Use Time Series Plot to look for patterns in your data over time, such as trends or seasonal patterns.

For information about data considerations, examples, and interpretation, go to Overview for Time Series Plot.

Continuous variables

Enter one or more columns of time-ordered numeric data that you want to graph.

Time scale labels (optional)

Label the x-axis with values from a column that contain date/time, numeric, or text values for the scale. For example, on the following time series plot, the column specifies the shift and day.

C1-T
Shift and Day
S1D1
S2D1
S3D1
...

Layout

Set the following layout options.

Panel continuous variables
Columns in the Continuous variables input field appear on a single time series plot where all variables share a single X-axis and each continuous variable appears in its own panel.
Overlay continuous variables
Columns in the Continuous variables input field are overlaid on a single time series plot.

By variables

Enter one or more grouping variables in By variables to create a separate plot for each level of the grouping variables. The columns that you enter must be the same length as the columns in Continuous variables and Time scale labels.
Show all combinations

When you enter multiple By variables, Minitab enables the Show all combinations checkbox. Select this option to create a separate plot for each combination of groups created by the By variables. If you do not select this option, Minitab creates a plot for each group of each By variable.
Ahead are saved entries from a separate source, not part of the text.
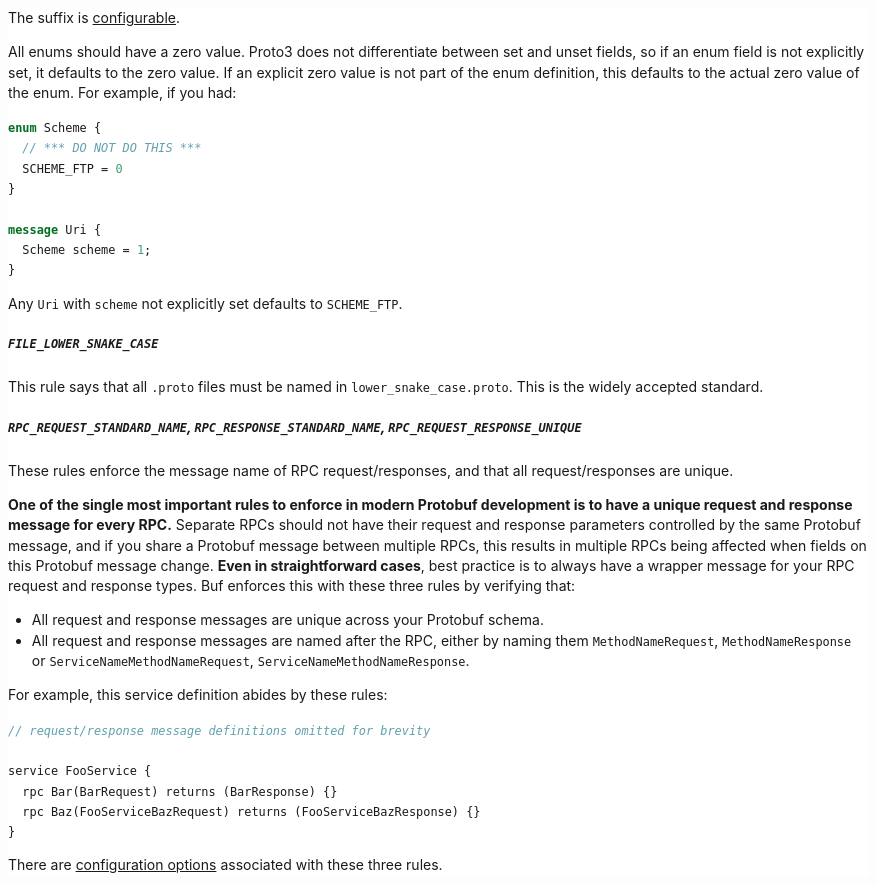 The suffix is [configurable](../../buf/lint/reference/configuration.md).

All enums should have a zero value. Proto3 does not differentiate between set
and unset fields, so if an enum field is not explicitly set, it defaults to the
zero value. If an explicit zero value is not part of the enum definition, this
defaults to the actual zero value of the enum. For example, if you had:

```protobuf
enum Scheme {
  // *** DO NOT DO THIS ***
  SCHEME_FTP = 0
}

message Uri {
  Scheme scheme = 1;
}
```

Any `Uri` with `scheme` not explicitly set defaults to `SCHEME_FTP`.

##### `FILE_LOWER_SNAKE_CASE`

This rule says that all `.proto` files must be named in
`lower_snake_case.proto`. This is the widely accepted standard.

##### `RPC_REQUEST_STANDARD_NAME`, `RPC_RESPONSE_STANDARD_NAME`, `RPC_REQUEST_RESPONSE_UNIQUE`

These rules enforce the message name of RPC request/responses, and that all
request/responses are unique.

**One of the single most important rules to enforce in modern Protobuf
development is to have a unique request and response message for every RPC.**
Separate RPCs should not have their request and response parameters controlled
by the same Protobuf message, and if you share a Protobuf message between
multiple RPCs, this results in multiple RPCs being affected when fields on this
Protobuf message change. **Even in straightforward cases**, best practice is to
always have a wrapper message for your RPC request and response types. Buf
enforces this with these three rules by verifying that:

- All request and response messages are unique across your Protobuf schema.
- All request and response messages are named after the RPC, either by naming
  them `MethodNameRequest`, `MethodNameResponse` or
  `ServiceNameMethodNameRequest`, `ServiceNameMethodNameResponse`.

For example, this service definition abides by these rules:

```protobuf
// request/response message definitions omitted for brevity

service FooService {
  rpc Bar(BarRequest) returns (BarResponse) {}
  rpc Baz(FooServiceBazRequest) returns (FooServiceBazResponse) {}
}
```

There are [configuration options](../../buf/lint/reference/configuration.md) associated with
these three rules.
For example, the first By variable has 2 groups, Male and Female, and the second By variable has 2 groups, Employed and Unemployed. If you select Show all combinations, Minitab creates 4 separate plots for the combinations of Male/Employed, Male/Unemployed, Female/Employed, and Female/Unemployed. If you do not select Show all combinations, Minitab creates 4 separate plots for Male, Female, Employed, and Unemployed.

Y-scale

Select how you want to display the y-scale.

Original data
Select to use a single y-scale that is repeated for each variable. The minimum and maximum values for the scale are the overall minimum and maximum values from all the data that you entered.
Percent of range
Select to plot each variable with a unique y-scale. A series that contains all of the minimum or maximum values for each variable will be a horizontal line.
Log scale
A logarithmic scale linearizes logarithmic relationships by changing the axis, so that the same distance represents different changes in value across the scale. This option is available only for positive data.

Same Y-scale

Make the Y-scale the same across multiple panels.